I picture those 86th Street scenes, and music arises, alla mode di Dino De Laurentiis: Vide’o mare quant’è bello; spira tantu sentimentooooooo (Look at the sea, oh how beautiful; it inspires so many emotions). These Neapolitan dialect lyrics are from “Torna a Surriento,” or “Return to Sorrento,” by Ernesto De Curtis, and Stepdad often spouted them whilst sitting in front of the store, his back to Gravesend Bay. “Torna a Surriento” was part of his medley. And, as mentioned above, another important component was “Mala Femmina," popularized by Jimmy Roselli.

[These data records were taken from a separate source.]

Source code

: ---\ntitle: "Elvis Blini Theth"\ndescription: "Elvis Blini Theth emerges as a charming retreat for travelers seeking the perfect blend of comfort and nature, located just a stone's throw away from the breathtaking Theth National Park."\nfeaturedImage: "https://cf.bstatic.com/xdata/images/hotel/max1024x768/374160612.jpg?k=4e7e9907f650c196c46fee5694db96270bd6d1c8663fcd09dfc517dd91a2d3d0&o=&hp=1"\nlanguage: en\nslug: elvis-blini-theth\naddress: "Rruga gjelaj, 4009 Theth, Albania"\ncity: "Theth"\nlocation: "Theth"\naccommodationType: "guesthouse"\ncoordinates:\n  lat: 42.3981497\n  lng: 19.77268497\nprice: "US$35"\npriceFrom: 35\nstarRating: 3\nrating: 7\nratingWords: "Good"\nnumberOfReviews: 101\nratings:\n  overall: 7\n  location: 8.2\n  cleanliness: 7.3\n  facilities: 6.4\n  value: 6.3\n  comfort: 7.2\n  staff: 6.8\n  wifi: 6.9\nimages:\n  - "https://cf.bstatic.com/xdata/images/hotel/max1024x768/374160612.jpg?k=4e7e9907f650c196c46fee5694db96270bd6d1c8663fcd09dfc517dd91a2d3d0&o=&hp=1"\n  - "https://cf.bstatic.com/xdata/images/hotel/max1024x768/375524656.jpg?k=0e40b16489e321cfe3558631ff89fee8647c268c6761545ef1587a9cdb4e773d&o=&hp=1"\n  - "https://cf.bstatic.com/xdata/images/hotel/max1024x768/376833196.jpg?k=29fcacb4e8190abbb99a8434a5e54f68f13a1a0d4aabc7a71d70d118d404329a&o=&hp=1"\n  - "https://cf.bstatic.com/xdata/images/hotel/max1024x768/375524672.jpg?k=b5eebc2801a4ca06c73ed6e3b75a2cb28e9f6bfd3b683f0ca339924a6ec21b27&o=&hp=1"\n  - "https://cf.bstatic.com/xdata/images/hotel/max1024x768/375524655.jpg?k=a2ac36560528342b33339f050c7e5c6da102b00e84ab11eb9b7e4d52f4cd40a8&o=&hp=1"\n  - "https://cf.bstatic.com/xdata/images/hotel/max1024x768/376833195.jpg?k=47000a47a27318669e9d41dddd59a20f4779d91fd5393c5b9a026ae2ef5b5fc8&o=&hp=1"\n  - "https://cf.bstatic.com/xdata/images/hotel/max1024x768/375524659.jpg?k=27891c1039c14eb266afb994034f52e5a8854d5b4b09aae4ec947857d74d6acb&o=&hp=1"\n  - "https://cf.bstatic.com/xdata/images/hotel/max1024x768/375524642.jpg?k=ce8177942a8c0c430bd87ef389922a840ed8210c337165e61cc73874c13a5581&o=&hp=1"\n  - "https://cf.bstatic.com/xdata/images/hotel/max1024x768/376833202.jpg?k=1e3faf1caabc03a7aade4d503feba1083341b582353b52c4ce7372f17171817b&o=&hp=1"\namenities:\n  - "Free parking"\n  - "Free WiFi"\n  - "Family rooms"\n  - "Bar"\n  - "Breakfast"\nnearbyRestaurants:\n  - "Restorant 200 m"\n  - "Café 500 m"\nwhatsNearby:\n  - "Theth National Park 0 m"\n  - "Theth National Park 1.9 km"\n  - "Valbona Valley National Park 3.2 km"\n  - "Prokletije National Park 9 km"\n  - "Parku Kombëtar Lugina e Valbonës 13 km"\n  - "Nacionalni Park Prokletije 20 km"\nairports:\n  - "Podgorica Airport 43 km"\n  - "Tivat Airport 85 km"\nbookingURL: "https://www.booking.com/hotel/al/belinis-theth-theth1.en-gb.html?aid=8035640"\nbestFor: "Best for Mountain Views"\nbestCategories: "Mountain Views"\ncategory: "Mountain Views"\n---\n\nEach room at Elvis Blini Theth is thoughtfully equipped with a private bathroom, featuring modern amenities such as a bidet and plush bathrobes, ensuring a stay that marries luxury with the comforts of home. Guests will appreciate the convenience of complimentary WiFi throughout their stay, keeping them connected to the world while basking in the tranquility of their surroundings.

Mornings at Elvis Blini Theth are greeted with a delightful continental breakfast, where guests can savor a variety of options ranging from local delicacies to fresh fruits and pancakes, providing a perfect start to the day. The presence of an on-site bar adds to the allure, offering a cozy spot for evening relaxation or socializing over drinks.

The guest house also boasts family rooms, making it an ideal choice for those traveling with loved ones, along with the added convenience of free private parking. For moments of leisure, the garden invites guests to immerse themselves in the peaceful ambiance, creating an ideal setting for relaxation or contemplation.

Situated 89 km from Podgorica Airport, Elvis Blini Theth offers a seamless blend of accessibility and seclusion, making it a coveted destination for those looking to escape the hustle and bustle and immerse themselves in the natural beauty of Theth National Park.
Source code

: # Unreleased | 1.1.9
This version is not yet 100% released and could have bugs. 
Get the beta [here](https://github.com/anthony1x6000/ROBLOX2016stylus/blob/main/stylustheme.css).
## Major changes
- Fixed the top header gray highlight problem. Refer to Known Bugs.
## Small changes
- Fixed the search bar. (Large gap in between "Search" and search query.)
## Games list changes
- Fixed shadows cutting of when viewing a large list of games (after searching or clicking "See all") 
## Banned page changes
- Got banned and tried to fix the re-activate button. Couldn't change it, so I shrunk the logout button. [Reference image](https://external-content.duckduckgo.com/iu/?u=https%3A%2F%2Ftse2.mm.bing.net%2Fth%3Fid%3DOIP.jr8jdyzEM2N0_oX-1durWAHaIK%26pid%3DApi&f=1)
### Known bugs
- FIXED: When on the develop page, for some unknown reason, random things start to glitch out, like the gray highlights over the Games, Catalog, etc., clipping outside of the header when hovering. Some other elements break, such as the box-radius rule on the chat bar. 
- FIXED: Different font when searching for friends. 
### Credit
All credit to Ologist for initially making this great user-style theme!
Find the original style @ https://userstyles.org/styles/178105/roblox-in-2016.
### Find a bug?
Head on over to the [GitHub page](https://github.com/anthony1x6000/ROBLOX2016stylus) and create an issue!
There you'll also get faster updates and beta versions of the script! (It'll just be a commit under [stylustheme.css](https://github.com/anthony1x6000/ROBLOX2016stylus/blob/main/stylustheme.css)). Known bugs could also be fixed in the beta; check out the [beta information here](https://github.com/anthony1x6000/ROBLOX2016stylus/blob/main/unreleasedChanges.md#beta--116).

Stepdad could never understand why Jimmy did not supplant Frank Sinatra. Roselli died in 2011, at age eighty-five. Mannaggia (dammit), time goes on. I see a parallel between the Sinatra-Roselli and Enrico Caruso-Mario Lanza axes. Roselli was born in Hoboken, NJ, five doors down from Sinatra, who was ten years his senior. According to the Mario Lanza Institute and Museum: “The greatest of all tenors, Enrico Caruso, passed away on August 2, 1921, and on January 31, 1921 in the heart of South Philadelphia, Alfredo Arnold Cocozza (Mario Lanza), the son of Italian immigrants, was born at 636 Christian Street.” So, Lanza was not born on the day that Caruso died, as I was always told, but close enough—same year, at least.

Neither Roselli nor Lanza reached the heights of his respective idol.

This chapter is closing out like the fadeout of the Beatles’ “Hey Jude.” Let it be said here that Mom had a great voice, and that she could never understand why I sang like a bullfrog. Also, for the record: My own Nonna Nunziatina, Mom’s mom, was virtually deaf, but she could hear those scratchy recordings of fellow Napoletano, Caruso.


Polaroid Photo courtesy Polacco family archives

Brother Michael serenading Nonna Nunziatina in the kitchen in the back of our store, early 1960s. A Nonna may have humored Michael on occasion.